You Are Where You Are


CATEGORY—Identity, Perspective
Words: Natasha Maben

2 min read

We don't just inhabit spaces. We are shaped by them.

The philosopher Gaston Bachelard argued that intimacy is spatial — that identity takes form not in the abstract but in the contours of rooms, the shadows of staircases, the corners where we staged entire childhood kingdoms.¹ He wasn't being romantic. He was being precise. The spaces we move through leave traces. They author us, quietly, before we have the language to notice.

Most of us carry a room like this somewhere. A grandmother's kitchen. A first apartment. The café corner where a particular version of yourself came into focus. These places are not just settings — they are mirrors. They hold fragments of who we were, and in doing so, tell us something about who we still are.

This is not a nostalgic observation. It's a structural one.

If space shapes identity, then the design of space is never neutral. Every decision — proportion, light, threshold, material — is a decision about how a person will feel inside a place. Whether they will feel located or disoriented. Whether they will feel at home or on display. Architecture at its best understands this. It designs not just for use but for resonance. For the particular quality of experience that makes a space feel like it was made for you, even when it wasn't made for you alone.

The same logic applies to brands.
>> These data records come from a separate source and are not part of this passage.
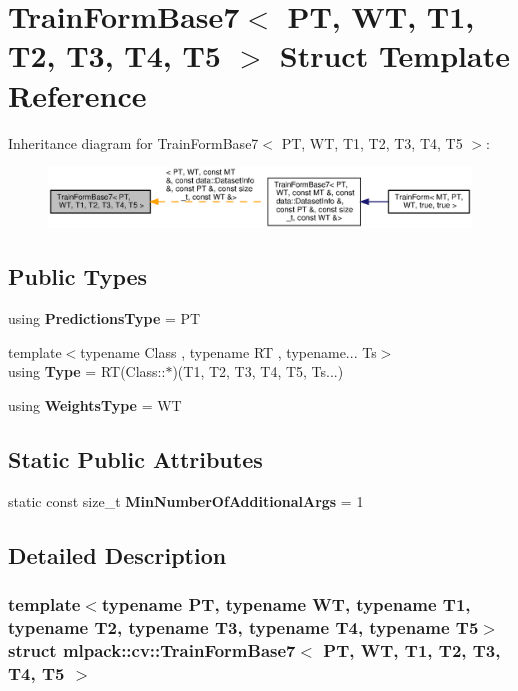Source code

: \section{Train\+Form\+Base7$<$ PT, WT, T1, T2, T3, T4, T5 $>$ Struct Template Reference}
\label{structmlpack_1_1cv_1_1TrainFormBase7}


Inheritance diagram for Train\+Form\+Base7$<$ PT, WT, T1, T2, T3, T4, T5 $>$\+:
\nopagebreak
\begin{figure}[H]
\begin{center}
\leavevmode
\includegraphics[width=350pt]{structmlpack_1_1cv_1_1TrainFormBase7__inherit__graph}
\end{center}
\end{figure}
\subsection*{Public Types}
\begin{DoxyCompactItemize}
\item 
using \textbf{ Predictions\+Type} = PT
\item 
{\footnotesize template$<$typename Class , typename RT , typename... Ts$>$ }\\using \textbf{ Type} = RT(Class\+::$\ast$)(T1, T2, T3, T4, T5, Ts...)
\item 
using \textbf{ Weights\+Type} = WT
\end{DoxyCompactItemize}
\subsection*{Static Public Attributes}
\begin{DoxyCompactItemize}
\item 
static const size\+\_\+t \textbf{ Min\+Number\+Of\+Additional\+Args} = 1
\end{DoxyCompactItemize}


\subsection{Detailed Description}
\subsubsection*{template$<$typename PT, typename WT, typename T1, typename T2, typename T3, typename T4, typename T5$>$\newline
struct mlpack\+::cv\+::\+Train\+Form\+Base7$<$ P\+T, W\+T, T1, T2, T3, T4, T5 $>$}



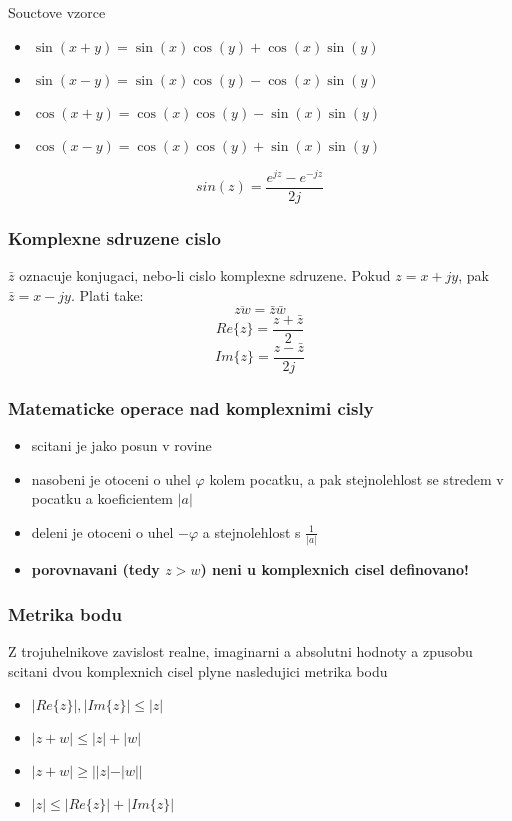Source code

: Souctove vzorce
\begin{itemize}
\item $\operatorname{sin}(x+y)=\operatorname{sin}(x)\operatorname{cos}(y)+\operatorname{cos}(x)\operatorname{sin}(y)$
\item $\operatorname{sin}(x-y)=\operatorname{sin}(x)\operatorname{cos}(y)-\operatorname{cos}(x)\operatorname{sin}(y)$
\item $\operatorname{cos}(x+y)=\operatorname{cos}(x)\operatorname{cos}(y)-\operatorname{sin}(x)\operatorname{sin}(y)$
\item $\operatorname{cos}(x-y)=\operatorname{cos}(x)\operatorname{cos}(y)+\operatorname{sin}(x)\operatorname{sin}(y)$
\end{itemize}
\begin{equation}
\label{eq:sine}
sin(z) = \frac{e^{jz}-e^{-jz}}{2j}
\end{equation}
\begin{equation}
\label{eq:cose}
\end{equation}
\subsubsection*{Komplexne sdruzene cislo}
$\bar{z}$ oznacuje konjugaci, nebo-li cislo komplexne sdruzene. Pokud $z=x+jy$, pak $\bar{z}=x-jy$. Plati take:
$$\overline{zw}=\bar{z}\bar{w}$$
$$Re\{z\} = \frac{z+\bar{z}}{2}$$
$$Im\{z\} = \frac{z-\bar{z}}{2j}$$

\subsubsection*{Matematicke operace nad komplexnimi cisly}
\begin{itemize}
\item scitani je jako posun v rovine
\item nasobeni je otoceni o uhel $\varphi$ kolem pocatku, a pak stejnolehlost se stredem v pocatku a koeficientem $|a|$
\item deleni je otoceni o uhel $-\varphi$ a stejnolehlost s $\frac{1}{|a|}$
\item \textbf{porovnavani (tedy $z>w$) neni u komplexnich cisel definovano!}
\end{itemize}

\subsubsection*{Metrika bodu}
Z trojuhelnikove zavislost realne, imaginarni a absolutni hodnoty a zpusobu scitani dvou komplexnich cisel plyne nasledujici metrika bodu 
\begin{itemize}
\item $|Re\{z\}|,|Im\{z\}| \leq |z|$
\item $|z+w| \leq |z| + |w|$
\item $|z+w| \geq ||z|-|w||$
\item $|z| \leq |Re\{z\}|+|Im\{z\}|$
\end{itemize}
A brand is an environment. People move through it — they encounter it in fragments, over time, across contexts. They form impressions before they form opinions. They feel something before they understand it. And what they feel is largely determined by decisions the brand made long before they arrived: what it chose to say, what it chose to withhold, how it holds itself in a room.

This is why brand identity cannot be treated as surface. It is the architecture of how people experience an organisation — the structure beneath the story. Get it wrong and people feel it, even when they can't name it. Get it right and it disappears entirely. They just feel at home.

Bachelard's insight was that the smallest corner can hold possibility. That even compressed, even constrained, a space can nurture rather than merely perform.

The question worth asking — of a room, of a brand, of any environment we design — is not what it looks like.

It's what it makes people feel when they're inside it.